▶ _Task objective_
Transcribe the listing below in full, keeping every line exactly as it is.
═══
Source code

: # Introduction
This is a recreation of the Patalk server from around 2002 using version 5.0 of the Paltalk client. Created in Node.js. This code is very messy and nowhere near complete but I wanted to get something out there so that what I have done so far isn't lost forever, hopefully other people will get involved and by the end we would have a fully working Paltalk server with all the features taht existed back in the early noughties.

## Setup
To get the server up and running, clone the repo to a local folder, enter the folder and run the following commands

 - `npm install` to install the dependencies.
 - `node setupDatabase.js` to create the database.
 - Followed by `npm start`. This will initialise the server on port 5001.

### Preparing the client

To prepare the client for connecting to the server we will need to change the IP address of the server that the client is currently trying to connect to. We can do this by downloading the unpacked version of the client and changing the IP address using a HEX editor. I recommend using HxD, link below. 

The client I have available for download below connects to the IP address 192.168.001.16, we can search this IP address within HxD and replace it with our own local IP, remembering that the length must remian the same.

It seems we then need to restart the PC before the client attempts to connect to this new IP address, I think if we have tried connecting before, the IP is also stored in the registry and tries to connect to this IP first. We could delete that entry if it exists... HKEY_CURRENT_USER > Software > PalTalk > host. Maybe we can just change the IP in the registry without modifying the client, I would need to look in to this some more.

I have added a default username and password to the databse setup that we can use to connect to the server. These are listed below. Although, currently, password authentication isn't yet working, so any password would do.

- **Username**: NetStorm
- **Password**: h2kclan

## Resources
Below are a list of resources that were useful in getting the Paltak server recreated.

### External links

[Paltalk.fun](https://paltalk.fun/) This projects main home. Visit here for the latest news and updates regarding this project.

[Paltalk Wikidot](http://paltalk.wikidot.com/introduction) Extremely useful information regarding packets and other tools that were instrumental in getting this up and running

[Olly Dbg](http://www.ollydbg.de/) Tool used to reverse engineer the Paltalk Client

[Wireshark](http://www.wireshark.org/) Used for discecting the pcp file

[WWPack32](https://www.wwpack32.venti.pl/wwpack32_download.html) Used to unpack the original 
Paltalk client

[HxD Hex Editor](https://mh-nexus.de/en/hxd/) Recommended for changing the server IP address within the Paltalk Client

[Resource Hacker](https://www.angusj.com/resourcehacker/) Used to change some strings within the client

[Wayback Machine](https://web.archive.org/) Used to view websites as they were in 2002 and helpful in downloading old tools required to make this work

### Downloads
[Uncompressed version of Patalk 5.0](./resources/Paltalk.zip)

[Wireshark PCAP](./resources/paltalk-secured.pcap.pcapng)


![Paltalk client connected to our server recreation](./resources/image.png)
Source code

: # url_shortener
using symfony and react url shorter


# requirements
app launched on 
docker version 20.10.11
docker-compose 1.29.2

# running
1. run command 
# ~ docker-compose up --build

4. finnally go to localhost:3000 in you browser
═══
▶ _Written answer_
Source code

: # Introduction
This is a recreation of the Patalk server from around 2002 using version 5.0 of the Paltalk client. Created in Node.js. This code is very messy and nowhere near complete but I wanted to get something out there so that what I have done so far isn't lost forever, hopefully other people will get involved and by the end we would have a fully working Paltalk server with all the features taht existed back in the early noughties.

## Setup
To get the server up and running, clone the repo to a local folder, enter the folder and run the following commands

 - `npm install` to install the dependencies.
 - `node setupDatabase.js` to create the database.
 - Followed by `npm start`. This will initialise the server on port 5001.

### Preparing the client

To prepare the client for connecting to the server we will need to change the IP address of the server that the client is currently trying to connect to. We can do this by downloading the unpacked version of the client and changing the IP address using a HEX editor. I recommend using HxD, link below. 

The client I have available for download below connects to the IP address 192.168.001.16, we can search this IP address within HxD and replace it with our own local IP, remembering that the length must remian the same.

It seems we then need to restart the PC before the client attempts to connect to this new IP address, I think if we have tried connecting before, the IP is also stored in the registry and tries to connect to this IP first. We could delete that entry if it exists... HKEY_CURRENT_USER > Software > PalTalk > host. Maybe we can just change the IP in the registry without modifying the client, I would need to look in to this some more.

I have added a default username and password to the databse setup that we can use to connect to the server. These are listed below. Although, currently, password authentication isn't yet working, so any password would do.

- **Username**: NetStorm
- **Password**: h2kclan

## Resources
Below are a list of resources that were useful in getting the Paltak server recreated.

### External links

[Paltalk.fun](https://paltalk.fun/) This projects main home. Visit here for the latest news and updates regarding this project.

[Paltalk Wikidot](http://paltalk.wikidot.com/introduction) Extremely useful information regarding packets and other tools that were instrumental in getting this up and running

[Olly Dbg](http://www.ollydbg.de/) Tool used to reverse engineer the Paltalk Client

[Wireshark](http://www.wireshark.org/) Used for discecting the pcp file

[WWPack32](https://www.wwpack32.venti.pl/wwpack32_download.html) Used to unpack the original 
Paltalk client

[HxD Hex Editor](https://mh-nexus.de/en/hxd/) Recommended for changing the server IP address within the Paltalk Client

[Resource Hacker](https://www.angusj.com/resourcehacker/) Used to change some strings within the client

[Wayback Machine](https://web.archive.org/) Used to view websites as they were in 2002 and helpful in downloading old tools required to make this work

### Downloads
[Uncompressed version of Patalk 5.0](./resources/Paltalk.zip)

[Wireshark PCAP](./resources/paltalk-secured.pcap.pcapng)


![Paltalk client connected to our server recreation](./resources/image.png)
Source code

: # url_shortener
using symfony and react url shorter


# requirements
app launched on 
docker version 20.10.11
docker-compose 1.29.2

# running
1. run command 
# ~ docker-compose up --build

4. finnally go to localhost:3000 in you browser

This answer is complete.